Alex started for the door, stopping halfway, and from the corner of his eye he saw Dr. Jessica Coran staring fixedly at him, something smoldering within her which he could not here and now fathom. He realized only now that he'd rushed toward the retreating Dr. Desinor like a schoolboy in pursuit and was left standing in the middle of the room and rooted there for the moment, with everyone's eyes on him, but none so piercing as Dr. Coran's.
“Just who in hell does that woman think she is?” Alex asked Jessica Coran as he approached her darkened booth.
“She's quite amazing, really,” replied Jessica in a calm born of a double whiskey sour. “If you'd stop fighting her long enough to look clearly through to what's right for your— this case, Lieutenant, you'd see that she's far more an asset than a liability. She was right on with the Lenn
ox case, and I've seen amazing footage on her back at Quantico. You hear about the kidnapping and murder of that banker in Decatur, Georgia, name of Sendak?”
“You telling me that Kim Desinor was instrumental in solving the case?”
“And she did it long-distance. Never left her lab...” Jessica hesitated, realizing what she was saying. “In Florida... where she works out of an old, remolded lab...” God, that sounded lame, she thought.
He considered this in silence, sliding into the seat opposite Jessica. “You're a scientist, a reasonable person, Dr. Coran.”
“I like to think so.”
“God. I mean, an exhumation of the Surette corpse, followed by a seance. What the hell's next, Doctor?”
“I don't see that it'd be much different than what went on today.”
“But how can you, a person of science, possibly go for this kind of theatrical display?”
He'd noticed Jessica's ongoing interest in Dr. Desinor, and he wondered if they'd arrived at the bar together, and if so, why Coran hadn't joined them from the outset. Had she been watching their conversation from here, how much Kim Desinor and he had had to drink together, the length of the other woman's stay? Obviously, she'd witnessed the blowup.
Jessica's eyes were sending pinched little darts in his direction, but now her head dropped, and she pretended to have seen and heard nothing. Just like a woman, he thought, wondering if he should not make a hasty retreat back to the false security of his booth.
“Well, are you going to answer me?” he said. “How can you stand aside and allow a body to be exhumed for such purposes?”
“My reasoning's simple enough, Lieutenant.
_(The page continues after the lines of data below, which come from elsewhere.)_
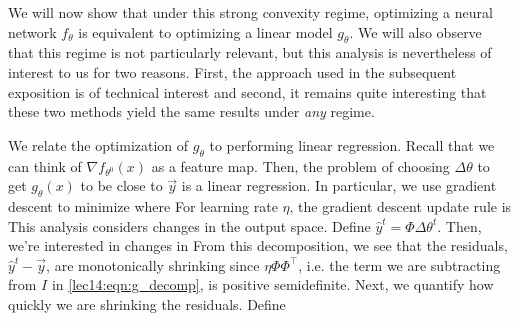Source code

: We will now show that under this strong convexity regime, optimizing a neural network $f_\theta$ is equivalent to optimizing a linear model $g_\theta$. We will also observe that this regime is not particularly relevant, but this analysis is nevertheless of interest to us for two reasons. First, the approach used in the subsequent exposition is of technical interest and second, it remains quite interesting that these two methods yield the same results under \emph{any} regime. 

We relate the optimization of $g_\theta$ to performing linear regression. Recall that we can think of $\nabla f_{\theta^0}(x)$ as a feature map. Then, the problem of choosing $\Delta \theta$ to get $g_\theta(x)$ to be close to $\vec{y}$ is a linear regression. In particular, we use gradient descent to minimize
where 
For learning rate $\eta$, the gradient descent update rule is 
This analysis considers changes in the output space. Define $\hat{y}^t = \Phi \Delta \theta^t$. Then, we're interested in changes in 
From this decomposition, we see that the residuals, $\hat{y}^t - \vec{y}$, are monotonically shrinking since $\eta \Phi \Phi^\top$, i.e. the term we are subtracting from $I$ in \eqref{lec14:eqn:g_decomp}, is positive semidefinite. Next, we quantify how quickly we are shrinking the residuals. Define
If the body is exhumed, I'll have an opportunity at it as well, and we'll know for certain if this Surette character was in fact our killer's first victim or not. That's where my interest lies, and if getting it done via Kim Desinor works, then so be it.”
“You're smarter than I thought.”
“So's your captain.”
“Landry's running with the foxes at the moment.”
This instantly angered her. “Is it me, Sincebaugh, or does everybody rub you the wrong way lately?”